Under the original terms of the Acquisition, Zenith was to pay a consideration of £1 million to AAOG, of which £500 000 was to be satisfied in cash to be paid in six equal monthly instalments with the first instalment due on completion and the last being six months later, and £500 000 was to be satisfied by the issue of ordinary shares in the share capital of Zenith to be issued at the volume weighted average price of a Zenith common share for a period of 14 trading days prior to completion.

The Deed of Variation provides that the Consideration shall be decreased by 20% to £800 000 to be paid in cash only and in ten equal monthly instalments with the first payment due on completion of the Acquisition. As a result of this amendment, Zenith will no longer issue any equity as part of the Consideration for the Acquisition.

Completion of the Acquisition remains conditional on certain regulatory approvals being obtained in the Republic of the Congo including consent of the Minister of Hydrocarbons which Zenith is expecting to achieve in due course.

The aforementioned revision to the amount of the Consideration and the mechanism by which it is to be settled is conditional only on the passing of a resolution to be put to shareholders of AAOG at a general meeting. Otherwise, the terms of the Acquisition, as detailed in Zenith’s announcement dated 27 December 2019, remain unchanged.

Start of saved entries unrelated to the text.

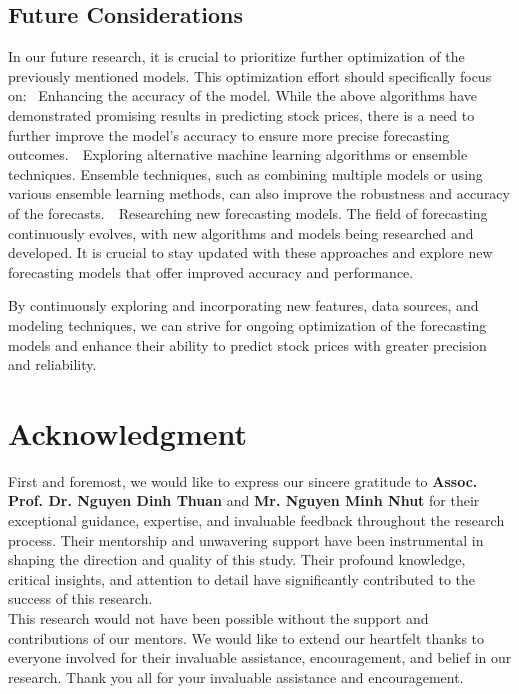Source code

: \documentclass{ieeeojies}
\begin{document}
\subsection{Future Considerations}
In our future research, it is crucial to prioritize further optimization of the previously mentioned models. This optimization effort should specifically focus on:
\indent\textbullet\ Enhancing the accuracy of the model. While the above algorithms have demonstrated promising results in predicting stock prices, there is a need to further improve the model's accuracy to ensure more precise forecasting outcomes.\
\indent\textbullet\ Exploring alternative machine learning algorithms or ensemble techniques. Ensemble techniques, such as combining multiple models or using various ensemble learning methods, can also improve the robustness and accuracy of the forecasts.\
\indent\textbullet\ Researching new forecasting models. The field of forecasting continuously evolves, with new algorithms and models being researched and developed. It is crucial to stay updated with these approaches and explore new forecasting models that offer improved accuracy and performance.\

By continuously exploring and incorporating new features, data sources, and modeling techniques, we can strive for ongoing optimization of the forecasting models and enhance their ability to predict stock prices with greater precision and reliability.
\section*{Acknowledgment}
\addcontentsline{toc}{section}{Acknowledgment}
First and foremost, we would like to express our sincere gratitude to \textbf{Assoc. Prof. Dr. Nguyen Dinh Thuan} and \textbf{Mr. Nguyen Minh Nhut} for their exceptional guidance, expertise, and invaluable feedback throughout the research process. Their mentorship and unwavering support have been instrumental in shaping the direction and quality of this study. Their profound knowledge, critical insights, and attention to detail have significantly contributed to the success of this research.
\\This research would not have been possible without the support and contributions of our mentors. We would like to extend our heartfelt thanks to everyone involved for their invaluable assistance, encouragement, and belief in our research. Thank you all for your invaluable assistance and encouragement.
\end{document}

It should be noted that if the Resolution is not passed at the General Meeting of AAOG shareholders, the Deed of Variation will not come into effect. Consequently, the Acquisition will proceed under the original terms of the SPA announced to the market on 27 December 2019. ?

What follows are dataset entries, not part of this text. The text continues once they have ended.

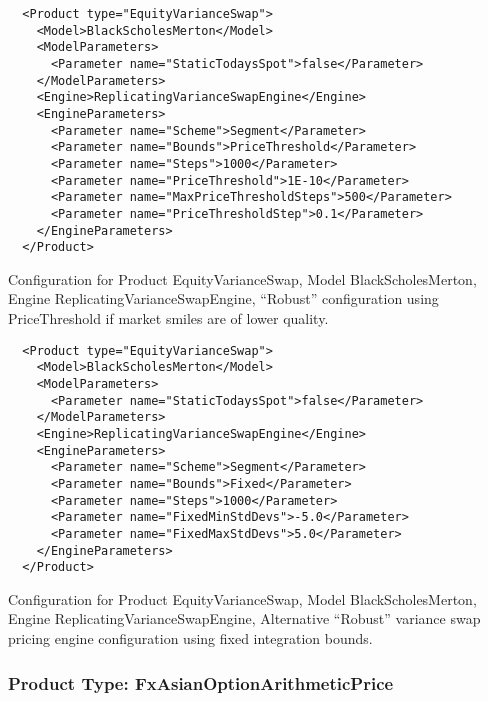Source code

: \begin{listing}[ht]
\begin{verbatim}
  <Product type="EquityVarianceSwap">
    <Model>BlackScholesMerton</Model>
    <ModelParameters>
      <Parameter name="StaticTodaysSpot">false</Parameter>
    </ModelParameters>
    <Engine>ReplicatingVarianceSwapEngine</Engine>
    <EngineParameters>
      <Parameter name="Scheme">Segment</Parameter>
      <Parameter name="Bounds">PriceThreshold</Parameter>
      <Parameter name="Steps">1000</Parameter>
      <Parameter name="PriceThreshold">1E-10</Parameter>
      <Parameter name="MaxPriceThresholdSteps">500</Parameter>
      <Parameter name="PriceThresholdStep">0.1</Parameter>
    </EngineParameters>
  </Product>
\end{verbatim}
\caption{Configuration for Product EquityVarianceSwap, Model BlackScholesMerton, Engine ReplicatingVarianceSwapEngine,
  ``Robust'' configuration using PriceThreshold if market smiles are of lower quality.}
\label{lst:peconfig_EquityVarianceSwap_BlackScholesMerton_ReplicatingVarianceSwapEngine_1}
\end{listing}

\begin{listing}[ht]
\begin{verbatim}
  <Product type="EquityVarianceSwap">
    <Model>BlackScholesMerton</Model>
    <ModelParameters>
      <Parameter name="StaticTodaysSpot">false</Parameter>
    </ModelParameters>
    <Engine>ReplicatingVarianceSwapEngine</Engine>
    <EngineParameters>
      <Parameter name="Scheme">Segment</Parameter>
      <Parameter name="Bounds">Fixed</Parameter>
      <Parameter name="Steps">1000</Parameter>
      <Parameter name="FixedMinStdDevs">-5.0</Parameter>
      <Parameter name="FixedMaxStdDevs">5.0</Parameter>
    </EngineParameters>
  </Product>
\end{verbatim}
\caption{Configuration for Product EquityVarianceSwap, Model BlackScholesMerton, Engine ReplicatingVarianceSwapEngine,
  Alternative ``Robust'' variance swap pricing engine configuration using fixed integration bounds.}
\label{lst:peconfig_EquityVarianceSwap_BlackScholesMerton_ReplicatingVarianceSwapEngine_2}
\end{listing}

\subsubsection{Product Type: FxAsianOptionArithmeticPrice}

Andrea Cattaneo, CEO, commented:

“We are pleased to have successfully renegotiated the terms of the Acquisition with the achievement of a 20% reduction and the avoidance of any Zenith equity issuance as part of the Consideration. Recent world events, specifically the Covid-19 pandemic, have severely impacted the international financial markets, and, by consequence, also negatively affected the valuation of our share price. In view of the above developments, we have decreased the Consideration to reflect an adjusted asset valuation commensurate with the decline in oil prices and to include cash only consideration which shall be funded by means of our publicly announced €25 million EMTN Programme. I look forward to updating the market in due course regarding Completion.”